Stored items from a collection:
+ + +
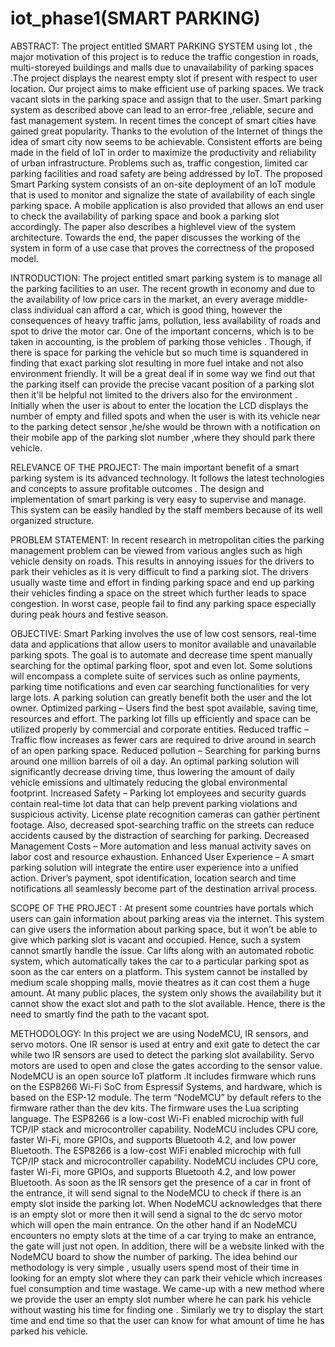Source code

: # iot_phase1(SMART PARKING)
ABSTRACT:
    The project entitled SMART PARKING SYSTEM using Iot , the major motivation of this project is to reduce the traffic congestion in roads, 
    multi-storeyed buildings and malls due to unavailability of parking spaces .The project displays the nearest empty slot if present with respect to user location. 
    Our project aims to make efficient use of parking spaces. We track vacant slots in the parking space and assign that to the user.
    Smart parking system as described above can lead to an error-free ,reliable, secure and fast management system. In recent times the concept of smart cities have gained great popularity. 
    Thanks to the evolution of the Internet of things the idea of smart city now seems to be achievable. Consistent efforts are being made in the field of IoT in order to maximize the productivity and reliability of urban infrastructure.
    Problems such as, traffic congestion, limited car parking facilities and road safety are being addressed by IoT. The proposed Smart Parking system consists of an on-site deployment of an IoT module that is used to monitor and signalize the state of availability of each single parking space. 
    A mobile application is also provided that allows an end user to check the availability of parking space and book a parking slot accordingly. The paper also describes a highlevel view of the system architecture. Towards the end, the paper discusses the working of the system in form of a use case that proves the correctness of the proposed model. 

INTRODUCTION:
     The project entitled smart parking system is to manage all the parking facilities to an user. The recent growth in economy and due to the availability of low price cars in the market,
an every average middle-class individual can afford a car, which is good thing, however the consequences of heavy traffic jams, pollution, less availability of roads and spot to drive the motor car. One of the important concerns, which is to be taken in accounting, is the problem of parking those vehicles .
Though, if there is space for parking the vehicle but so much time is squandered in finding that exact parking slot resulting in more fuel intake and not also environment friendly. It will be a great deal if in some way we find out that the parking itself can provide the precise vacant position of a parking slot then it'll be helpful not limited to the drivers also for the environment . 
Initially when the user is about to enter the location the LCD  displays the number of empty and filled spots and when the user is with its vehicle near to the parking detect sensor ,he/she would be thrown with a notification on their mobile app of the parking slot number ,where they should park there vehicle. 

RELEVANCE OF THE PROJECT:
     The main important benefit of a smart parking system is its advanced technology. It follows the latest technologies and concepts to assure profitable outcomes . 
The design and implementation of smart parking is very easy to supervise and manage. This system can be easily handled by the staff members because of its well organized structure.

PROBLEM STATEMENT:
    In recent research in metropolitan cities the parking management problem can be viewed from various angles such as high vehicle density on roads. This results in annoying issues for the drivers to park their vehicles as it is very difficult to find a parking slot. 
The drivers usually waste time and effort in finding parking space and end up parking their vehicles finding a space on the street which further leads to space congestion. In worst case, people fail to find any parking space especially during peak hours and festive season. 

OBJECTIVE: 
    Smart Parking involves the use of low cost sensors, real-time data and applications that allow users to monitor available and unavailable parking spots. The goal is to automate and decrease time spent manually searching for the optimal parking floor, spot and even lot. 
    Some solutions will encompass a complete suite of services such as online payments, parking time notifications and even car searching functionalities for very large lots. A parking solution can greatly benefit both the user and the lot owner. 
Optimized parking – Users find the best spot available, saving time, resources and effort. The parking lot fills up efficiently and space can be utilized properly by commercial and corporate entities. 
Reduced traffic – Traffic flow increases as fewer cars are required to drive around in search of an open parking space. 
Reduced pollution – Searching for parking burns around one million barrels of oil a day. An optimal parking solution will significantly decrease driving time, thus lowering the amount of daily vehicle emissions and ultimately reducing the global environmental footprint. 
Increased Safety – Parking lot employees and security guards contain real-time lot data that can help prevent parking violations and suspicious activity. License plate recognition cameras can gather pertinent footage. Also, decreased spot-searching traffic on the streets can reduce accidents caused by the distraction of searching for parking. 
Decreased Management Costs – More automation and less manual activity saves on labor cost and resource exhaustion. 
Enhanced User Experience – A smart parking solution will integrate the entire user experience into a unified action. Driver’s payment, spot identification, location search and time notifications all seamlessly become part of the destination arrival process. 
 
SCOPE OF THE PROJECT :
      At present some countries have portals which users can gain information about parking areas via the internet. This system can give users the information about parking space, but it won’t be able to give which parking slot is vacant and occupied. Hence, such a system cannot smartly handle the issue. 
Car lifts along with an automated robotic system, which automatically takes the car to a particular parking spot as soon as the car enters on a platform. This system cannot be installed by medium scale shopping malls, movie theatres as it can cost them a huge amount.
At many public places, the system only shows the availability but it cannot show the exact slot and path to the slot available. Hence, there is the need to smartly find the path to the vacant spot. 
 
METHODOLOGY:
    In this project we are using NodeMCU, IR sensors, and servo motors. One IR sensor is used at entry and exit gate to detect the car while two IR sensors are used to detect the parking slot availability. Servo motors are used to open and close the gates according to the sensor value. NodeMCU is an open source IoT platform .It includes firmware which runs on the ESP8266 Wi-Fi SoC from Espressif Systems, and hardware, which is based on the ESP-12 module. The term “NodeMCU” by default refers to the firmware rather than the dev kits. The firmware uses the Lua scripting language. The ESP8266 is a low-cost Wi-Fi enabled microchip with full TCP/IP  stack and microcontroller capability. NodeMCU includes CPU core, faster Wi-Fi, more GPIOs, and supports Bluetooth 4.2, and low power Bluetooth. The ESP8266 is a low-cost WiFi enabled microchip with full TCP/IP stack and microcontroller capability. NodeMCU includes CPU core, faster Wi-Fi, more GPIOs, and supports Bluetooth 4.2, and low power Bluetooth. As soon as the IR sensors get the presence of a car in front of the entrance, it will send signal to the NodeMCU to check if there is an empty slot inside the parking lot. When NodeMCU acknowledges that there is an empty slot or more then it will send a signal to the dc servo motor which will open the main entrance. On the other hand if an NodeMCU encounters no empty slots at the time of a car trying to make an entrance, the gate will just not open. In addition, there will be a website linked with the NodeMCU board to show the number of parking. 
The idea behind our methodology is very simple , usually users spend most of their time in looking for an empty slot where they can park their vehicle which increases fuel consumption and time wastage. We came-up with a new method where we provide the  user an empty slot number where he can park his vehicle without wasting his time for finding one . Similarly we try to display the start time and end time so that the user can know for what amount of time he has parked his vehicle. 
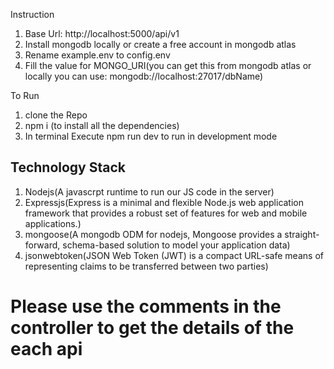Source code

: Instruction

1. Base Url: http://localhost:5000/api/v1
2. Install mongodb locally or create a free account in mongodb atlas
3. Rename example.env to config.env
4. Fill the value for MONGO_URI(you can get this from mongodb atlas or locally you can use: mongodb://localhost:27017/dbName)

To Run

1.  clone the Repo
2.  npm i (to install all the dependencies)
3.  In terminal Execute npm run dev to run in development mode

## Technology Stack

1. Nodejs(A javascrpt runtime to run our JS code in the server)
2. Expressjs(Express is a minimal and flexible Node.js web application framework that provides a robust set of features for web and mobile applications.)
3. mongoose(A mongodb ODM for nodejs, Mongoose provides a straight-forward, schema-based solution to model your application data)
4. jsonwebtoken(JSON Web Token (JWT) is a compact URL-safe means of representing claims to be transferred between two parties)

# Please use the comments in the controller to get the details of the each api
+ + +
Exercise objective: What you output should match the records line for line, minus the pictures.

Answer to the exercise:
Source code

: # iot_phase1(SMART PARKING)
ABSTRACT:
    The project entitled SMART PARKING SYSTEM using Iot , the major motivation of this project is to reduce the traffic congestion in roads, 
    multi-storeyed buildings and malls due to unavailability of parking spaces .The project displays the nearest empty slot if present with respect to user location. 
    Our project aims to make efficient use of parking spaces. We track vacant slots in the parking space and assign that to the user.
    Smart parking system as described above can lead to an error-free ,reliable, secure and fast management system. In recent times the concept of smart cities have gained great popularity. 
    Thanks to the evolution of the Internet of things the idea of smart city now seems to be achievable. Consistent efforts are being made in the field of IoT in order to maximize the productivity and reliability of urban infrastructure.
    Problems such as, traffic congestion, limited car parking facilities and road safety are being addressed by IoT. The proposed Smart Parking system consists of an on-site deployment of an IoT module that is used to monitor and signalize the state of availability of each single parking space. 
    A mobile application is also provided that allows an end user to check the availability of parking space and book a parking slot accordingly. The paper also describes a highlevel view of the system architecture. Towards the end, the paper discusses the working of the system in form of a use case that proves the correctness of the proposed model. 

INTRODUCTION:
     The project entitled smart parking system is to manage all the parking facilities to an user. The recent growth in economy and due to the availability of low price cars in the market,
an every average middle-class individual can afford a car, which is good thing, however the consequences of heavy traffic jams, pollution, less availability of roads and spot to drive the motor car. One of the important concerns, which is to be taken in accounting, is the problem of parking those vehicles .
Though, if there is space for parking the vehicle but so much time is squandered in finding that exact parking slot resulting in more fuel intake and not also environment friendly. It will be a great deal if in some way we find out that the parking itself can provide the precise vacant position of a parking slot then it'll be helpful not limited to the drivers also for the environment . 
Initially when the user is about to enter the location the LCD  displays the number of empty and filled spots and when the user is with its vehicle near to the parking detect sensor ,he/she would be thrown with a notification on their mobile app of the parking slot number ,where they should park there vehicle. 

RELEVANCE OF THE PROJECT:
     The main important benefit of a smart parking system is its advanced technology. It follows the latest technologies and concepts to assure profitable outcomes . 
The design and implementation of smart parking is very easy to supervise and manage. This system can be easily handled by the staff members because of its well organized structure.

PROBLEM STATEMENT:
    In recent research in metropolitan cities the parking management problem can be viewed from various angles such as high vehicle density on roads. This results in annoying issues for the drivers to park their vehicles as it is very difficult to find a parking slot. 
The drivers usually waste time and effort in finding parking space and end up parking their vehicles finding a space on the street which further leads to space congestion. In worst case, people fail to find any parking space especially during peak hours and festive season. 

OBJECTIVE: 
    Smart Parking involves the use of low cost sensors, real-time data and applications that allow users to monitor available and unavailable parking spots. The goal is to automate and decrease time spent manually searching for the optimal parking floor, spot and even lot. 
    Some solutions will encompass a complete suite of services such as online payments, parking time notifications and even car searching functionalities for very large lots. A parking solution can greatly benefit both the user and the lot owner. 
Optimized parking – Users find the best spot available, saving time, resources and effort. The parking lot fills up efficiently and space can be utilized properly by commercial and corporate entities. 
Reduced traffic – Traffic flow increases as fewer cars are required to drive around in search of an open parking space. 
Reduced pollution – Searching for parking burns around one million barrels of oil a day. An optimal parking solution will significantly decrease driving time, thus lowering the amount of daily vehicle emissions and ultimately reducing the global environmental footprint. 
Increased Safety – Parking lot employees and security guards contain real-time lot data that can help prevent parking violations and suspicious activity. License plate recognition cameras can gather pertinent footage. Also, decreased spot-searching traffic on the streets can reduce accidents caused by the distraction of searching for parking. 
Decreased Management Costs – More automation and less manual activity saves on labor cost and resource exhaustion. 
Enhanced User Experience – A smart parking solution will integrate the entire user experience into a unified action. Driver’s payment, spot identification, location search and time notifications all seamlessly become part of the destination arrival process. 
 
SCOPE OF THE PROJECT :
      At present some countries have portals which users can gain information about parking areas via the internet. This system can give users the information about parking space, but it won’t be able to give which parking slot is vacant and occupied. Hence, such a system cannot smartly handle the issue. 
Car lifts along with an automated robotic system, which automatically takes the car to a particular parking spot as soon as the car enters on a platform. This system cannot be installed by medium scale shopping malls, movie theatres as it can cost them a huge amount.
At many public places, the system only shows the availability but it cannot show the exact slot and path to the slot available. Hence, there is the need to smartly find the path to the vacant spot. 
 
METHODOLOGY:
    In this project we are using NodeMCU, IR sensors, and servo motors. One IR sensor is used at entry and exit gate to detect the car while two IR sensors are used to detect the parking slot availability. Servo motors are used to open and close the gates according to the sensor value. NodeMCU is an open source IoT platform .It includes firmware which runs on the ESP8266 Wi-Fi SoC from Espressif Systems, and hardware, which is based on the ESP-12 module. The term “NodeMCU” by default refers to the firmware rather than the dev kits. The firmware uses the Lua scripting language. The ESP8266 is a low-cost Wi-Fi enabled microchip with full TCP/IP  stack and microcontroller capability. NodeMCU includes CPU core, faster Wi-Fi, more GPIOs, and supports Bluetooth 4.2, and low power Bluetooth. The ESP8266 is a low-cost WiFi enabled microchip with full TCP/IP stack and microcontroller capability. NodeMCU includes CPU core, faster Wi-Fi, more GPIOs, and supports Bluetooth 4.2, and low power Bluetooth. As soon as the IR sensors get the presence of a car in front of the entrance, it will send signal to the NodeMCU to check if there is an empty slot inside the parking lot. When NodeMCU acknowledges that there is an empty slot or more then it will send a signal to the dc servo motor which will open the main entrance. On the other hand if an NodeMCU encounters no empty slots at the time of a car trying to make an entrance, the gate will just not open. In addition, there will be a website linked with the NodeMCU board to show the number of parking. 
The idea behind our methodology is very simple , usually users spend most of their time in looking for an empty slot where they can park their vehicle which increases fuel consumption and time wastage. We came-up with a new method where we provide the  user an empty slot number where he can park his vehicle without wasting his time for finding one . Similarly we try to display the start time and end time so that the user can know for what amount of time he has parked his vehicle. 
Source code

: Instruction

1. Base Url: http://localhost:5000/api/v1
2. Install mongodb locally or create a free account in mongodb atlas
3. Rename example.env to config.env
4. Fill the value for MONGO_URI(you can get this from mongodb atlas or locally you can use: mongodb://localhost:27017/dbName)

To Run

1.  clone the Repo
2.  npm i (to install all the dependencies)
3.  In terminal Execute npm run dev to run in development mode

## Technology Stack

1. Nodejs(A javascrpt runtime to run our JS code in the server)
2. Expressjs(Express is a minimal and flexible Node.js web application framework that provides a robust set of features for web and mobile applications.)
3. mongoose(A mongodb ODM for nodejs, Mongoose provides a straight-forward, schema-based solution to model your application data)
4. jsonwebtoken(JSON Web Token (JWT) is a compact URL-safe means of representing claims to be transferred between two parties)

# Please use the comments in the controller to get the details of the each api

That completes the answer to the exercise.